ABOUT THIS TASK »
Look through the entries below. Say how many lines include "energies", with nothing added.

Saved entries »
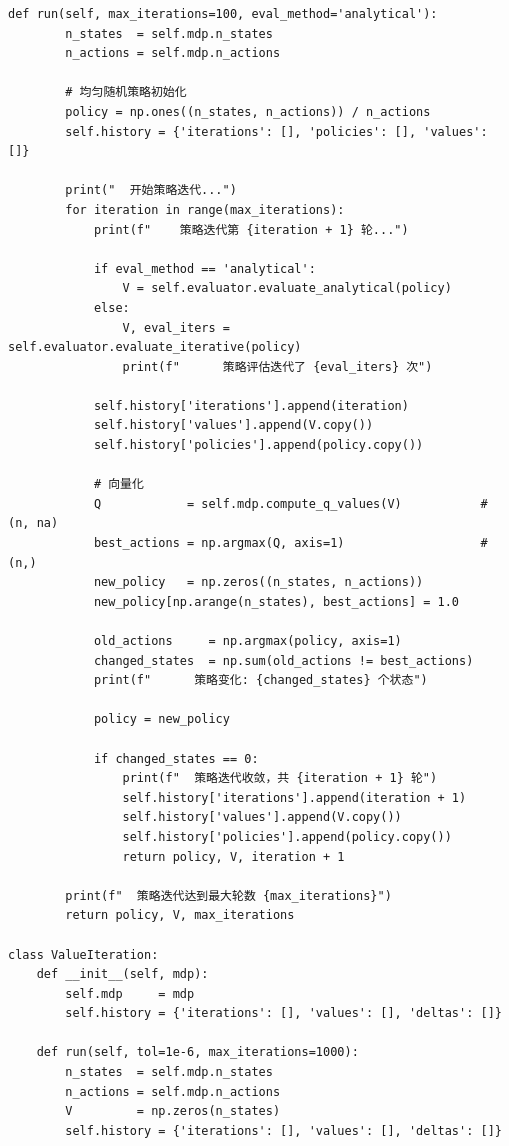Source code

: \documentclass[12pt,a4paper]{article}
\begin{document}
\begin{lstlisting}[caption={策略迭代与值迭代算法完整实现（3.py）}]
    def run(self, max_iterations=100, eval_method='analytical'):
        n_states  = self.mdp.n_states
        n_actions = self.mdp.n_actions

        # 均匀随机策略初始化
        policy = np.ones((n_states, n_actions)) / n_actions
        self.history = {'iterations': [], 'policies': [], 'values': []}

        print("  开始策略迭代...")
        for iteration in range(max_iterations):
            print(f"    策略迭代第 {iteration + 1} 轮...")

            if eval_method == 'analytical':
                V = self.evaluator.evaluate_analytical(policy)
            else:
                V, eval_iters = self.evaluator.evaluate_iterative(policy)
                print(f"      策略评估迭代了 {eval_iters} 次")

            self.history['iterations'].append(iteration)
            self.history['values'].append(V.copy())
            self.history['policies'].append(policy.copy())

            # 向量化
            Q            = self.mdp.compute_q_values(V)           # (n, na)
            best_actions = np.argmax(Q, axis=1)                   # (n,)
            new_policy   = np.zeros((n_states, n_actions))
            new_policy[np.arange(n_states), best_actions] = 1.0

            old_actions     = np.argmax(policy, axis=1)
            changed_states  = np.sum(old_actions != best_actions)
            print(f"      策略变化: {changed_states} 个状态")

            policy = new_policy

            if changed_states == 0:
                print(f"  策略迭代收敛，共 {iteration + 1} 轮")
                self.history['iterations'].append(iteration + 1)
                self.history['values'].append(V.copy())
                self.history['policies'].append(policy.copy())
                return policy, V, iteration + 1

        print(f"  策略迭代达到最大轮数 {max_iterations}")
        return policy, V, max_iterations

class ValueIteration:
    def __init__(self, mdp):
        self.mdp     = mdp
        self.history = {'iterations': [], 'values': [], 'deltas': []}

    def run(self, tol=1e-6, max_iterations=1000):
        n_states  = self.mdp.n_states
        n_actions = self.mdp.n_actions
        V         = np.zeros(n_states)
        self.history = {'iterations': [], 'values': [], 'deltas': []}


\end{lstlisting}
\end{document}
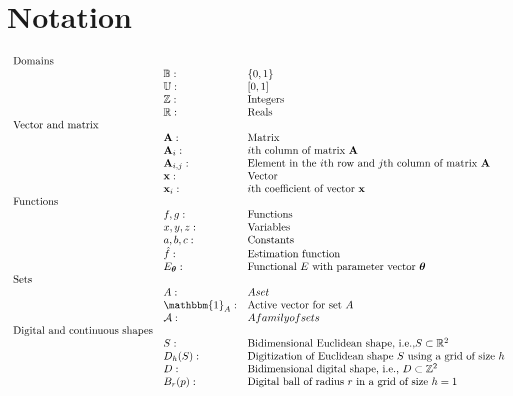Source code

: \chapter{Notation}
\label{chapter:notation}

\[
\begin{array}{lll}
\text{Domains} & &\\
&\mathbb{B}: & \{0,1\}\\
&\mathbb{U}: & [0,1]\\
&\mathbb{Z}: & \text{Integers}\\
&\mathbb{R}: & \text{Reals}\\

\text{Vector and matrix} & &\\
&\mathbf{A}: & \text{Matrix}\\
&\mathbf{A}_i: & \text{$i$th column of matrix $\mathbf{A}$}\\
&\mathbf{A}_{i,j}: & \text{Element in the $i$th row and $j$th column of matrix $\mathbf{A}$}\\
&\mathbf{x}: & \text{Vector}\\
&\mathbf{x}_i: & \text{$i$th coefficient of vector $\mathbf{x}$}\\

\text{Functions} & &\\
&f,g: & \text{Functions}\\
& x,y,z: & \text{Variables} \\
& a,b,c: & \text{Constants} \\
&\hat{f}: & \text{Estimation function}\\
&E_{\boldsymbol{\theta}}: & \text{Functional }E \text{ with parameter vector } \boldsymbol{\theta} \\

\text{Sets} & &\\
& A: & A set\\
& \mathbbm{1}_A: & \text{Active vector for set $A$}\\
& \mathcal{A}: & A family of sets\\

\text{Digital and continuous shapes} & &\\
&S: & \text{Bidimensional Euclidean shape, i.e.,} S \subset \mathbb{R}^2\\
&D_h(S): & \text{Digitization of Euclidean shape }S \text{ using a grid of size }h\\
&D: & \text{Bidimensional digital shape, i.e., }D \subset \mathbb{Z}^2\\
&B_r(p): & \text{Digital ball of radius }r \text{ in a grid of size } h=1 \\


\end{array}
\]
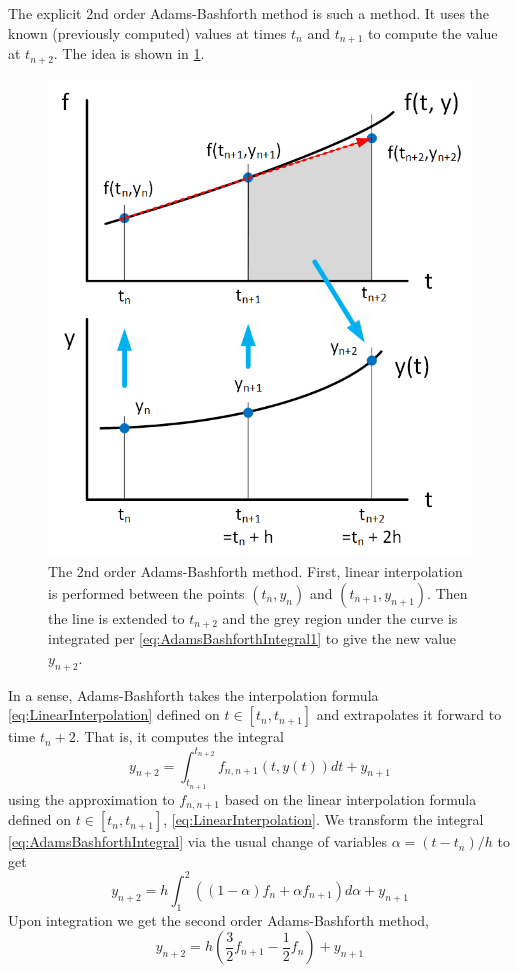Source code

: \documentclass[hidelinks,notitlepage]{book}
\begin{document}
The explicit 2nd order Adams-Bashforth method is such a method.  It uses the known (previously computed) values at times $t_n$ and $t_{n+1}$ to compute the value at $t_{n+2}$.  The idea is shown in \cref{fig:AdamsBashforth2}.  
\begin{figure}[tbh]
	\centering
	\includegraphics[width=0.6\columnwidth]{AdamsBashforth2.png}
	\caption{The 2nd order Adams-Bashforth method.  First, linear interpolation is performed between the points $(t_n, y_n)$ and $(t_{n+1}, y_{n+1})$.  Then the line is extended to $t_{n+2}$ and the grey region under the curve is integrated per \cref{eq:AdamsBashforthIntegral1} to give the new value $y_{n+2}$.}
	\label{fig:AdamsBashforth2}
\end{figure}
In a sense, Adams-Bashforth takes the interpolation formula \cref{eq:LinearInterpolation} defined on $t \in [t_n, t_{n+1}]$ and extrapolates it forward to time $t_n+2$.  That is, it computes the integral 
\begin{equation}
\label{eq:AdamsBashforthIntegral}
y_{n+2} = \int_{t_{n+1}}^{t_{n+2}} f_{n, n+1}(t, y(t)) dt + y_{n+1}
\end{equation}
using the approximation to $f_{n, n+1}$ based on the linear interpolation formula defined on $t \in [t_n, t_{n+1}]$, \cref{eq:LinearInterpolation}.  We transform the integral \cref{eq:AdamsBashforthIntegral} via the usual change of variables $\alpha = (t - t_n)/h$ to get
\begin{equation}
\label{eq:AdamsBashforthIntegral1}
y_{n+2} = h \int_{1}^{2}  \left( (1-\alpha) f_n + \alpha f_{n+1} \right) d \alpha  + y_{n+1}
\end{equation}
Upon integration we get the second order Adams-Bashforth method,
\begin{equation}
\label{eq:AdamsBashforthSecondOrder}
y_{n+2} = h \left( \frac{3}{2} f_{n+1} - \frac{1}{2} f_{n} \right)   + y_{n+1}
\end{equation}
\end{document}
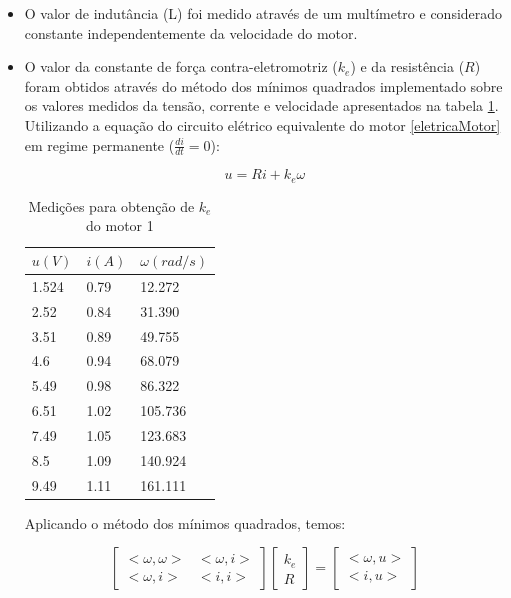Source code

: \documentclass[]{politex}
\begin{document}
\begin{itemize}
\item O valor de indutância (L) foi medido através de um multímetro e considerado constante independentemente da velocidade do motor.

\item O valor da constante de força contra-eletromotriz ($k_{e}$) e da resistência ($R$) foram obtidos através do método dos mínimos quadrados implementado sobre os valores medidos da tensão, corrente e velocidade apresentados na tabela \ref{MMQke}. Utilizando a equação do circuito elétrico equivalente do motor \eqref{eletricaMotor} em regime permanente ($\frac{di}{dt} = 0$): 

\begin{equation}
	   u =  R i + k_{e} \omega
\end{equation}

\begin{table}[H]
\centering
\caption{Medições para obtenção de $k_{e}$ do motor 1}
\label{MMQke}
\begin{tabular}{l|l|l}
$u(V)$     & $i(A)$    & $\omega (rad/s)$        \\ \hline
1.524 & 0.79 & 12.272  \\
2.52  & 0.84 & 31.390  \\
3.51  & 0.89 & 49.755  \\
4.6   & 0.94 & 68.079  \\
5.49  & 0.98 & 86.322  \\
6.51  & 1.02 & 105.736 \\
7.49  & 1.05 & 123.683 \\
8.5   & 1.09 & 140.924 \\
9.49  & 1.11 & 161.111
\end{tabular}
\end{table}

Aplicando o método dos mínimos quadrados, temos:

\begin{equation}
\begin{bmatrix}
<\omega, \omega> & <\omega, i>\\
<\omega, i>      & <i, i>
\end{bmatrix}
\begin{bmatrix}
k_{e}\\
R
\end{bmatrix}= 
\begin{bmatrix}
<\omega, u>\\
<i, u>
\end{bmatrix}
\end{equation}


\end{itemize}
\end{document}
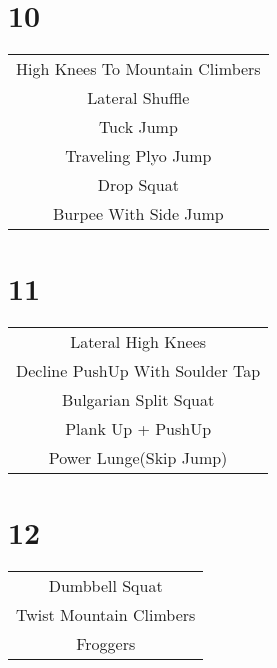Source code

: \documentclass[12pt]{article}
\newcommand\myPadding{1.5}
\begin{document}
\section{10}


\begin{center}
  \bgroup
  \def\arraystretch{\myPadding}%
  \begin{tabular}{ c  }
  High Knees To Mountain Climbers
  \\
  Lateral Shuffle
  \\
  Tuck Jump
  \\
  Traveling Plyo Jump
  \\
  Drop Squat
  \\
  Burpee With Side Jump
  \end{tabular}
  \egroup
\end{center}




\section{11}


\begin{center}
  \bgroup
  \def\arraystretch{\myPadding}%
  \begin{tabular}{ c  }
  Lateral High Knees
  \\
  Decline PushUp With Soulder Tap
  \\
  Bulgarian Split Squat
  \\
  Plank Up + PushUp
  \\
  Power Lunge(Skip Jump)
  \end{tabular}
  \egroup
\end{center}





\section{12}


\begin{center}
  \bgroup
  \def\arraystretch{\myPadding}%
  \begin{tabular}{ c  }
  Dumbbell Squat
  \\
  Twist Mountain Climbers
  \\
  Froggers
  \end{tabular}
  \egroup
\end{center}
\end{document}
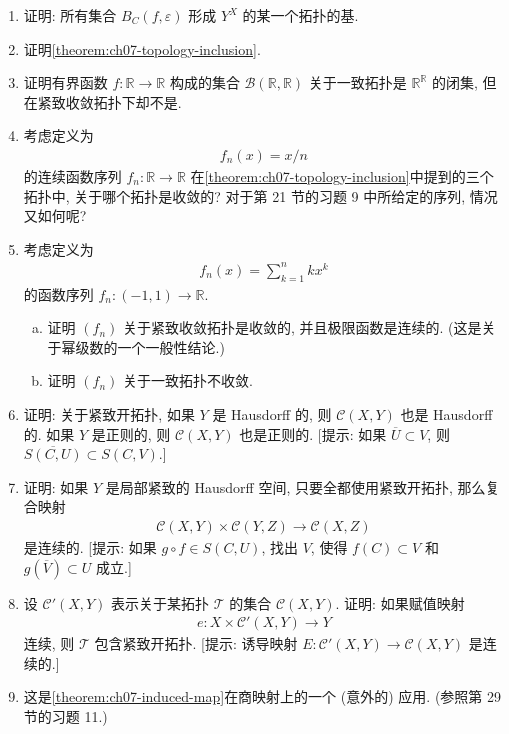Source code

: \documentclass[../../main.tex]{subfiles}
\begin{document}
\begin{enumerate}
\item 证明: 所有集合 $B_C(f,\varepsilon)$ 形成 $Y^X$ 的某一个拓扑的基.
\item 证明\cref{theorem:ch07-topology-inclusion}.
\item 证明有界函数 $f\colon\mathbb{R}\to\mathbb{R}$ 构成的集合 $\mathcal{B}(\mathbb{R},\mathbb{R})$ 关于一致拓扑是 $\mathbb{R}^{\mathbb{R}}$ 的闭集, 但在紧致收敛拓扑下却不是.
\item 考虑定义为
\begin{align*}
f_n(x)=x/n
\end{align*}
的连续函数序列 $f_n\colon\mathbb{R}\to\mathbb{R}$ 在\cref{theorem:ch07-topology-inclusion}中提到的三个拓扑中, 关于哪个拓扑是收敛的? 对于第 21 节的习题 9 中所给定的序列, 情况又如何呢?
\item 考虑定义为
\begin{align*}
f_n(x)=\sum_{k=1}^n kx^k
\end{align*}
的函数序列 $f_n\colon(-1,1)\to\mathbb{R}$.
\begin{enumerate}[(a)]
\item 证明 $(f_n)$ 关于紧致收敛拓扑是收敛的, 并且极限函数是连续的. (这是关于幂级数的一个一般性结论.)
\item 证明 $(f_n)$ 关于一致拓扑不收敛.
\end{enumerate}
\item 证明: 关于紧致开拓扑, 如果 $Y$ 是 Hausdorff 的, 则 $\mathcal{C}(X,Y)$ 也是 Hausdorff 的. 如果 $Y$ 是正则的, 则 $\mathcal{C}(X,Y)$ 也是正则的. [提示: 如果 $\overline{U}\subset V$, 则 $\overline{S(C,U)}\subset S(C,V)$.]
\item 证明: 如果 $Y$ 是局部紧致的 Hausdorff 空间, 只要全都使用紧致开拓扑, 那么复合映射
\begin{align*}
\mathcal{C}(X,Y)\times\mathcal{C}(Y,Z)\longrightarrow\mathcal{C}(X,Z)
\end{align*}
是连续的. [提示: 如果 $g\circ f\in S(C,U)$, 找出 $V$, 使得 $f(C)\subset V$ 和 $g(\overline{V})\subset U$ 成立.]
\item 设 $\mathcal{C}'(X,Y)$ 表示关于某拓扑 $\mathcal{T}$ 的集合 $\mathcal{C}(X,Y)$. 证明: 如果赋值映射
\begin{align*}
e\colon X\times\mathcal{C}'(X,Y)\longrightarrow Y
\end{align*}
连续, 则 $\mathcal{T}$ 包含紧致开拓扑. [提示: 诱导映射 $E\colon\mathcal{C}'(X,Y)\to\mathcal{C}(X,Y)$ 是连续的.]
\item 这是\cref{theorem:ch07-induced-map}在商映射上的一个 (意外的) 应用. (参照第 29 节的习题 11.)

\end{enumerate}
\end{document}
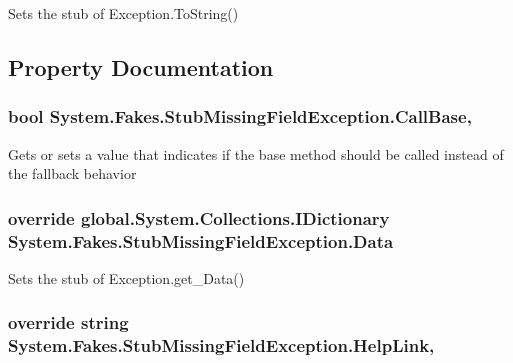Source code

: Sets the stub of Exception.\-To\-String()



\subsection{Property Documentation}
\hypertarget{class_system_1_1_fakes_1_1_stub_missing_field_exception_abbbdfc059ade5333d6a9fc0d2d36ba8f}{
\subsubsection[{Call\-Base}]{\setlength{\rightskip}{0pt plus 5cm}bool System.\-Fakes.\-Stub\-Missing\-Field\-Exception.\-Call\-Base\hspace{0.3cm}{\ttfamily [get]}, {\ttfamily [set]}}}\label{class_system_1_1_fakes_1_1_stub_missing_field_exception_abbbdfc059ade5333d6a9fc0d2d36ba8f}


Gets or sets a value that indicates if the base method should be called instead of the fallback behavior

\hypertarget{class_system_1_1_fakes_1_1_stub_missing_field_exception_a01d27978968d2391a5d74e39481c5058}{
\subsubsection[{Data}]{\setlength{\rightskip}{0pt plus 5cm}override global.\-System.\-Collections.\-I\-Dictionary System.\-Fakes.\-Stub\-Missing\-Field\-Exception.\-Data\hspace{0.3cm}{\ttfamily [get]}}}\label{class_system_1_1_fakes_1_1_stub_missing_field_exception_a01d27978968d2391a5d74e39481c5058}


Sets the stub of Exception.\-get\-\_\-\-Data()

\hypertarget{class_system_1_1_fakes_1_1_stub_missing_field_exception_a82de737817fa39c080057e6aa7ddfea3}{
\subsubsection[{Help\-Link}]{\setlength{\rightskip}{0pt plus 5cm}override string System.\-Fakes.\-Stub\-Missing\-Field\-Exception.\-Help\-Link\hspace{0.3cm}{\ttfamily [get]}, {\ttfamily [set]}}}\label{class_system_1_1_fakes_1_1_stub_missing_field_exception_a82de737817fa39c080057e6aa7ddfea3}


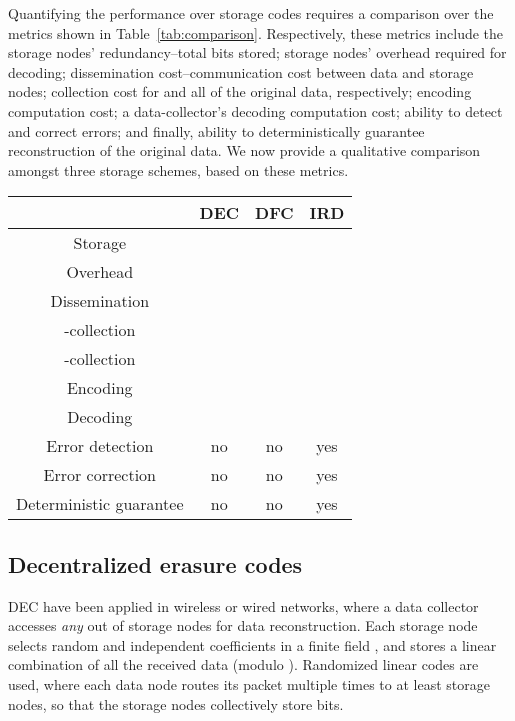 \documentclass[10pt,journal,letterpaper,compsoc]{IEEEtran}
\newcommand{\0}{{\bf 0}}
\begin{document}
Quantifying the performance over storage codes requires a comparison over the metrics shown in Table~\ref{tab:comparison}.
Respectively, these metrics include the  storage nodes' redundancy--total bits stored; storage nodes' overhead required for decoding; dissemination cost--communication cost between data and storage nodes; collection cost for  and all of the original data, respectively; encoding computation cost; a data-collector's decoding computation cost; ability to detect and correct errors; and finally, ability to deterministically guarantee reconstruction of the original data.
We now provide a qualitative comparison amongst three storage schemes, based on these metrics.
\begin{table*}[tbp]
\caption{Performance comparison of erasure coding schemes for storage}
\label{tab:comparison}
\begin{center}
\begin{tabular}{|c|c|c|c|}
\hline
& DEC & DFC & IRD\\  
\hline
\hline
Storage &  &  &  \\
Overhead &  &  & \\
\hline
Dissemination &  &  & \\
-collection &   &   & \\
-collection &   &   & \\
\hline
Encoding &  &  & \\ 
Decoding &  &  & \\
\hline
Error detection & no & no & yes\\
Error correction & no & no & yes\\
Deterministic guarantee & no & no & yes\\
\hline
\end{tabular}
\end{center}
\end{table*}


\subsection{Decentralized erasure codes}
DEC have been applied in wireless or wired networks, where a data collector accesses {\it any}  out of 
storage nodes for data reconstruction.
Each
storage node selects random and independent coefficients in a finite field
, and stores a linear combination of all the received data (modulo
). Randomized linear codes are used, where each
data node routes its packet multiple times to at least  storage nodes, so that the  storage nodes collectively store  bits.
\end{document}
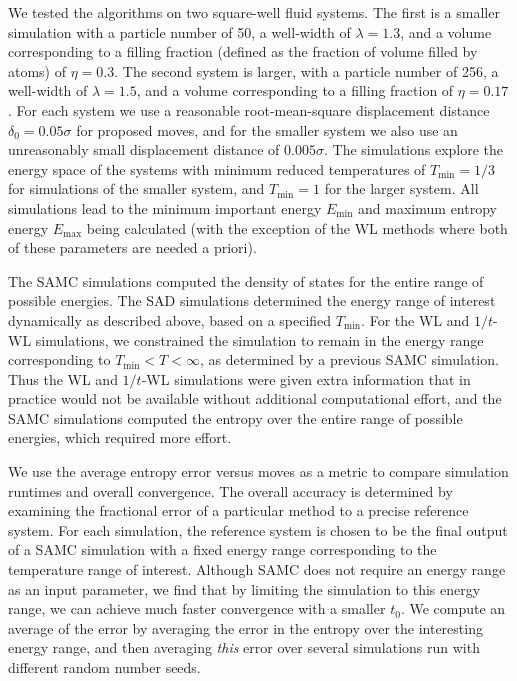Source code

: \documentclass[letterpaper,twocolumn,amsmath,amssymb,pre,aps,10pt]{revtex4-1}
\begin{document}
We tested the algorithms on two square-well fluid systems.  The first
is a smaller simulation with a particle number of 50, a well-width of
$\lambda = 1.3$, and a volume corresponding to a filling fraction
(defined as the fraction of volume filled by atoms) of $\eta =
0.3$. The second system is larger, with a particle number of 256, a
well-width of $\lambda = 1.5$, and a volume corresponding to a filling
fraction of $\eta = 0.17$.  For each system we use a reasonable
root-mean-square displacement distance $\delta_0 = 0.05\sigma$ for
proposed moves, and for the smaller system we also use an unreasonably
small displacement distance of $0.005\sigma$. The simulations explore
the energy space of the systems with minimum reduced temperatures of
$T_{\text{min}} = 1/3$ for simulations of the smaller system, and
$T_{\min}=1$ for the larger system.  All simulations lead to the
minimum important energy $E_{\min}$ and maximum entropy energy
$E_{\max}$ being calculated (with the exception of the WL methods
where both of these parameters are needed a priori).

The SAMC simulations
computed the density of states for the entire range of possible
energies.  The SAD simulations determined the energy range of interest
dynamically as described above, based on a specified $T_{\min}$.  For
the WL and $1/t$-WL simulations, we constrained the simulation to
remain in the energy range corresponding to $T_{\min} < T < \infty$,
as determined by a previous SAMC simulation.  Thus the WL and $1/t$-WL
simulations were given extra information that in practice would not be
available without additional computational effort, and the SAMC simulations
computed the entropy over the entire range of possible energies, which
required more effort.

We use the average entropy error versus moves as a metric to compare
simulation runtimes and overall convergence. The overall accuracy
is determined by examining the fractional error of a particular method to
a precise reference system. For each simulation, the reference system
is chosen to be the final output of a SAMC simulation with a fixed energy range
corresponding to the temperature range of interest.
Although SAMC does not require an energy range as an input parameter,
we find that by limiting the simulation to this energy range, we can
achieve much faster convergence with a smaller $t_0$.  We compute an average
of the error by averaging the error in the entropy over the
interesting energy range, and then averaging \emph{this} error over several
simulations run with different random number seeds.
\end{document}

RESPONSE TO THIS EXERCISE »
2